Гурьев подошел к джипу, заглянул внутрь.

— Это провода зажигания.

— Так точно, потому и странно. Ключ в замке. Можете убедиться.

— М-да, логично. — Глаза Гурьева стали задумчиво-сосредоточенными. Он повернулся к песику, которого пиротехники привезли с собой. — Ну что, Бурбулис, поработаем?

Пес завилял хвостом, выражая готовность заняться делом.

Ермолаев с удивлением смотрел на собаку с таким странным именем.

Гурьев, встретившись взглядом с сержантом, улыбнулся.

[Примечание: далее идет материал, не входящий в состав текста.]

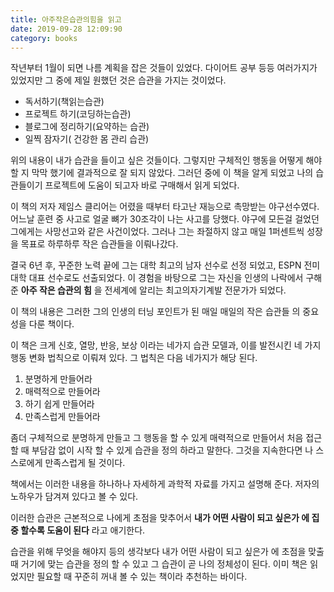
 ```yaml
---
title: 아주작은습관의힘을 읽고
date: 2019-09-28 12:09:90
category: books
---
```


작년부터 1월이 되면 나름 계획을 잡은 것들이 있었다. 
다이어트 공부 등등 여러가지가 있었지만 그 중에 제일 원했던 것은 습관을 가지는 것이었다.

- 독서하기(책읽는습관)
- 프로젝트 하기(코딩하는습관)
- 블로그에 정리하기(요약하는 습관)
- 일찍 잠자기( 건강한 몸 관리 습관)

위의 내용이 내가 습관을 들이고 싶은 것들이다. 그렇지만 구체적인 행동을 어떻게 해야 할 지 막막 했기에
결과적으로 잘 되지 않았다. 그러던 중에 이 책을 알게 되었고 나의 습관들이기 프로젝트에 도움이 되고자
바로 구매해서 읽게 되었다.

이 책의 저자 제임스 클리어는 어렸을 때부터 타고난 재능으로 촉망받는 야구선수였다. 
어느날 훈련 중 사고로 얼굴 뼈가 30조각이 나는 사고를 당했다. 야구에 모든걸 걸었던 그에게는 사망선고와 같은 사건이었다.
그러나 그는 좌절하지 않고 매일 1퍼센트씩 성장을 목표로 하루하루 작은 습관들을 이뤄나갔다.

결국 6년 후, 꾸준한 노력 끝에 그는 대학 최고의 남자 선수로 선정 되었고, ESPN 전미 대학 대표 선수로도 선출되었다. 
이 경험을 바탕으로 그는 자신을 인생의 나락에서 구해준 **아주 작은 습관의 힘** 을 전세계에 알리는 최고의자기계발 전문가가 되었다. 

이 책의 내용은 그러한 그의 인생의 터닝 포인트가 된 매일 매일의 작은 습관들 의 중요성을 다룬 책이다.

이 책은 크게 신호, 열망, 반응, 보상 이라는 네가지 습관 모델과, 이를 발전시킨 네 가지 행동 변화 법칙으로 이뤄져 있다.
그 법칙은 다음 네가지가 해당 된다.

1. 분명하게 만들어라
2. 매력적으로 만들어라
3. 하기 쉽게 만들어라
4. 만족스럽게 만들어라

좀더 구체적으로 분명하게 만들고 그 행동을 할 수 있게 매력적으로 만들어서 처음 접근 할 때 
부담감 없이 시작 할 수 있게 습관을 정의 하라고 말한다. 그것을 지속한다면 나 스스로에게 만족스럽게 될 것이다.

책에서는 이러한 내용을 하나하나 자세하게 과학적 자료를 가지고 설명해 준다. 저자의 노하우가 담겨져 있다고 볼 수 있다.

이러한 습관은 근본적으로 나에게 초점을 맞추어서 **내가 어떤 사람이 되고 싶은가 에 집중 할수록 도움이 된다** 라고 애기한다. 

습관을 위해 무엇을 해야지 등의 생각보다 내가 어떤 사람이 되고 싶은가 에 초점을 맞출 때 
거기에 맞는 습관을 정의 할 수 있고 그 습관이 곧 나의 정체성이 된다.
이미 책은 읽었지만 필요할 때 꾸준히 꺼내 볼 수 있는 책이라 추천하는 바이다.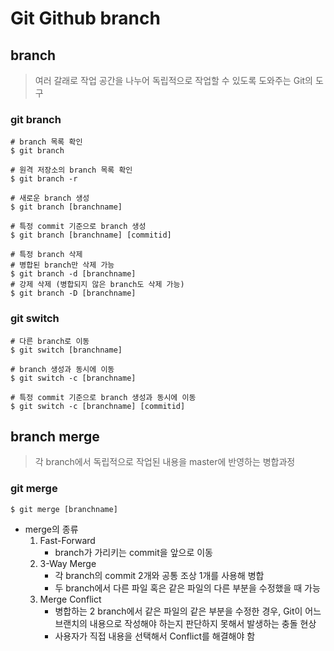 # **Git Github branch**

## branch

> 여러 갈래로 작업 공간을 나누어 독립적으로 작업할 수 있도록 도와주는 Git의 도구

### git branch

``` git bash
# branch 목록 확인
$ git branch

# 원격 저장소의 branch 목록 확인
$ git branch -r

# 새로운 branch 생성
$ git branch [branchname]

# 특정 commit 기준으로 branch 생성
$ git branch [branchname] [commitid]

# 특정 branch 삭제
# 병합된 branch만 삭제 가능
$ git branch -d [branchname] 
# 강제 삭제 (병합되지 않은 branch도 삭제 가능)
$ git branch -D [branchname] 
```

### git switch

```git bash
# 다른 branch로 이동
$ git switch [branchname]

# branch 생성과 동시에 이동
$ git switch -c [branchname]

# 특정 commit 기준으로 branch 생성과 동시에 이동
$ git switch -c [branchname] [commitid]
```

## branch merge

> 각 branch에서 독립적으로 작업된 내용을 master에 반영하는 병합과정

### git merge

```git bash
$ git merge [branchname]
```

- merge의 종류
  1. Fast-Forward
     - branch가 가리키는 commit을 앞으로 이동
  2. 3-Way Merge
     - 각 branch의 commit 2개와 공통 조상 1개를 사용해 병합
     - 두 branch에서 다른 파일 혹은 같은 파일의 다른 부분을 수정했을 때 가능 
  3. Merge Conflict
     - 병합하는 2 branch에서 같은 파일의 같은 부분을 수정한 경우, Git이 어느 브랜치의 내용으로 작성해야 하는지 판단하지 못해서 발생하는 충돌 현상
     - 사용자가 직접 내용을 선택해서 Conflict를 해결해야 함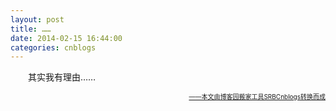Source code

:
 ```yaml
---
layout: post
title: ……
date: 2014-02-15 16:44:00
categories: cnblogs
---
```


<p>　　其实我有理由&hellip;&hellip;</p>

<div align=right><a href="https://github.com/mlxy/SRBCnblogs"><font size=1>——本文由博客园搬家工具SRBCnblogs转换而成</font></a></div>
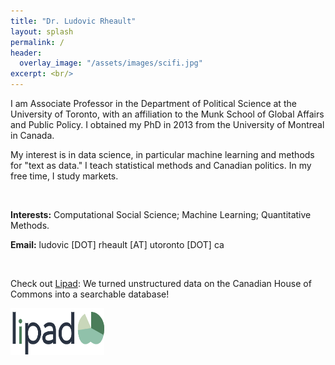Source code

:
 ```yaml
---
title: "Dr. Ludovic Rheault"
layout: splash
permalink: /
header:
  overlay_image: "/assets/images/scifi.jpg"
excerpt: <br/>
---
```


I am Associate Professor in the Department of Political Science at the University of Toronto, with an affiliation to the Munk School of Global Affairs and Public Policy. I obtained my PhD in 2013 from the University of Montreal in Canada. 

My interest is in data science, in particular machine learning and methods for "text as data." I teach statistical methods and Canadian politics. In my free time, I study markets.

<br/>

**Interests:** Computational Social Science; Machine Learning; Quantitative Methods.

**Email:** ludovic \[DOT\] rheault \[AT\] utoronto \[DOT\] ca 

<br/>

<p>Check out <a href="https://www.lipad.ca" target="_blank">Lipad</a>: We turned unstructured data on the Canadian House of Commons into a searchable database!</p>
<a href="https://www.lipad.ca" target="_blank"><img src="/assets/images/lipad.png" alt="Image Unavailable" width="150" height="75"></a>
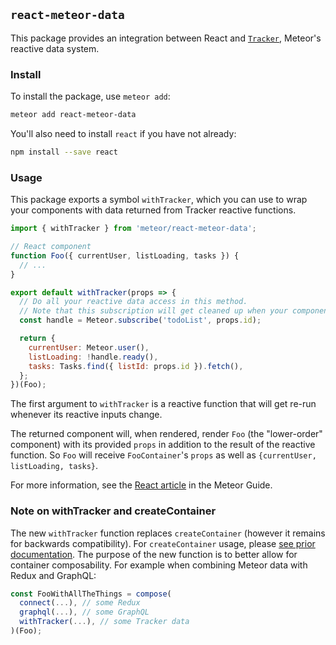 ## `react-meteor-data`

This package provides an integration between React and [`Tracker`](https://atmospherejs.com/meteor/tracker), Meteor's reactive data system.

### Install

To install the package, use `meteor add`:

```bash
meteor add react-meteor-data
```

You'll also need to install `react` if you have not already:

```bash
npm install --save react
```

### Usage

This package exports a symbol `withTracker`, which you can use to wrap your components with data returned from Tracker reactive functions.

```js
import { withTracker } from 'meteor/react-meteor-data';

// React component
function Foo({ currentUser, listLoading, tasks }) {
  // ...
}

export default withTracker(props => {
  // Do all your reactive data access in this method.
  // Note that this subscription will get cleaned up when your component is unmounted
  const handle = Meteor.subscribe('todoList', props.id);

  return {
    currentUser: Meteor.user(),
    listLoading: !handle.ready(),
    tasks: Tasks.find({ listId: props.id }).fetch(),
  };
})(Foo);
```
The first argument to `withTracker` is a reactive function that will get re-run whenever its reactive inputs change.

The returned component will, when rendered, render `Foo` (the "lower-order" component) with its provided `props` in addition to the result of the reactive function. So `Foo` will receive `FooContainer`'s `props` as well as `{currentUser, listLoading, tasks}`.

For more information, see the [React article](http://guide.meteor.com/react.html) in the Meteor Guide.

### Note on withTracker and createContainer

The new `withTracker` function replaces `createContainer` (however it remains for backwards compatibility). For `createContainer` usage, please [see prior documentation](https://github.com/meteor/react-packages/blob/ac251a6d6c2d0ddc22daad36a7484ef04b11862e/packages/react-meteor-data/README.md). The purpose of the new function is to better allow for container composability. For example when combining Meteor data with Redux and GraphQL: 

```js
const FooWithAllTheThings = compose(
  connect(...), // some Redux
  graphql(...), // some GraphQL
  withTracker(...), // some Tracker data
)(Foo);
```

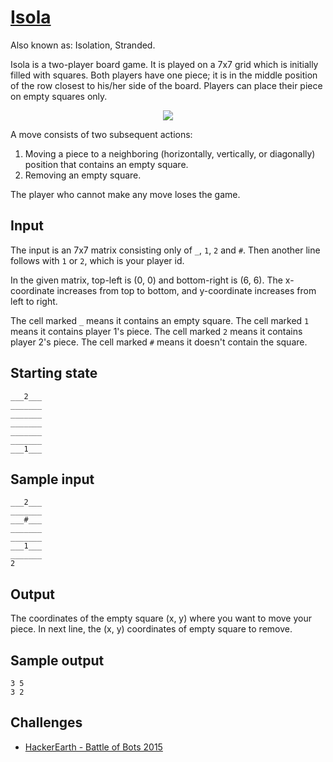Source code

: # [Isola](https://github.com/AdamStelmaszczyk/gtsa/blob/master/examples/Isola.py)

Also known as: Isolation, Stranded.

Isola is a two-player board game. It is played on a 7x7 grid which is initially filled with squares. Both players have one piece; it is in the middle position of the row closest to his/her side of the board. Players can place their piece on empty squares only. 

<p align="center">
  <img src="https://upload.wikimedia.org/wikipedia/commons/8/8a/Isola_starting_position.png"/>
</p>

A move consists of two subsequent actions:

1. Moving a piece to a neighboring (horizontally, vertically, or diagonally) position that contains an empty square.
2. Removing an empty square.

The player who cannot make any move loses the game.

Input 
---
The input is an 7x7 matrix consisting only of `_`, `1`, `2` and `#`. Then another line follows with `1` or `2`, which is your player id.

In the given matrix, top-left is (0, 0) and bottom-right is (6, 6). The x-coordinate increases from top to bottom, and y-coordinate increases from left to right.

The cell marked `_` means it contains an empty square. The cell marked `1` means it contains player 1's piece. The cell marked `2` means it contains player 2's piece. The cell marked `#` means it doesn't contain the square.

Starting state
---
```
___2___
_______
_______
_______
_______
_______
___1___
```

Sample input
---
```
___2___
_______
___#___
_______
_______
___1___
_______
2
```

Output 
---
The coordinates of the empty square (x, y) where you want to move your piece. 
In next line, the (x, y) coordinates of empty square to remove.

Sample output
---
```
3 5
3 2
```

Challenges
---
- [HackerEarth - Battle of Bots 2015](https://www.hackerearth.com/battle-of-bots/multiplayer/isola/)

— Старательный пес. Верно, Бурбулис? — И подал команду — Вперед! Ищи!

Собачка осторожно забралась внутрь машины, походила там, тщательно обнюхивая все, что ей было доступно. Потом выскочила наружу и растерянно завиляла хвостом. По ее виду можно было понять — пес извиняется за то, что ничего не обнаружил.

— Бывает, — сказал Гурьев.

Заработала рация Костюрина. Сквозь хрипы эфира до слуха всех, кто стоял рядом с капитаном, донесся строгий голос полковника ГАИ.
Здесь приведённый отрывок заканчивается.